Im currently with a ISP in UK called Bethere.co.uk
I am a extremely heavy P2Per and operate a winmx cache from my home address. My up down ratio is usually around 300gig a month and i have a 10mb down 1.5mb up line. I have a ridiculous amount of tcp/udp requests requiring me to have proper hardware and my ISP doesn't throttle. All for a measly £25 a month. Paying that each month i feel like im robbing them. I moved to "be" after many years as a BT business customer paying around £50 till they brought out their throttling games. I spent 4 months putting up with peak time transfers throttling me down 35kbs at evening time. As you can imagine i voted with my feet and switched.
So with what i do id like to think that my ISP is P2P friendly and cheap and no throttling.
I'd say that you have a great deal. I just wish I could find one ISP and not be jumping around.:bigeyes:
No, I'm pretty much retired now. My dad used to work with them but that
was a long time ago and he passed away a few years after he retired.
I never did work for that company but it would have been nice before
they became Telus.
I was one of their first DSL customers back in the early 90s and never
had a problem, not even when I went over ten gigs in one day and a tech
called me up to make sure I wasn't infected with a worm.
Telus did establish a 100 G/mo. soft limit a few years ago but they just
ignored it, letting a bot send out friendly reminders to a few people who
exceeded it but never actually going further than that. I don't think
they're measuring bandwidth at all anymore.

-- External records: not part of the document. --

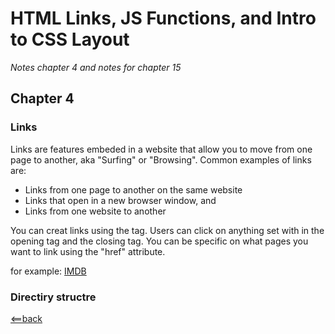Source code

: # HTML Links, JS Functions, and Intro to CSS Layout

*Notes chapter 4 and notes for chapter 15*

## Chapter 4

### Links

Links are features embeded in a website that allow you to move from one page to another, aka "Surfing" or "Browsing".
Common examples of links are:
- Links from one page to another on the same website
- Links that open in a new browser window, and
- Links from one website to another

You can creat links using the <a> tag. Users can click on anything set with in the opening <a> tag and the closing </a> tag. You can
be specific on what pages you want to link using the "href" attribute.
  
for example: <a href="http://imdb.com">IMDB</a>

### Directiry structre


[<==back](README.md)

If you're shopping for a good ISP which doesn't interfere with your usage
try broadbandreports.com and check on what people are saying about ISPs
available in your own neighborhood. Maybe you'll be lucky and find one.
Thanks for the info but you better check their current internet page. My range of total monthly d/l's is from 300GB to 450GB and I would be paying a lot if I was with Telus.
As I said earlier Telus is no different than Bell or Rogers or any other large ISP. And, they will not be getting a penny of my money either.
I'm not surprised you keep getting booted with that much usage, but Telus isn't
actually doing any extra billing and probably never will.
Next time try an ISP without obvious conflicts of interest like cable companies whose
primary business is TV broadcasting. At your levels you'd probably find a business
connection with a higher upload bandwidth more to your liking too.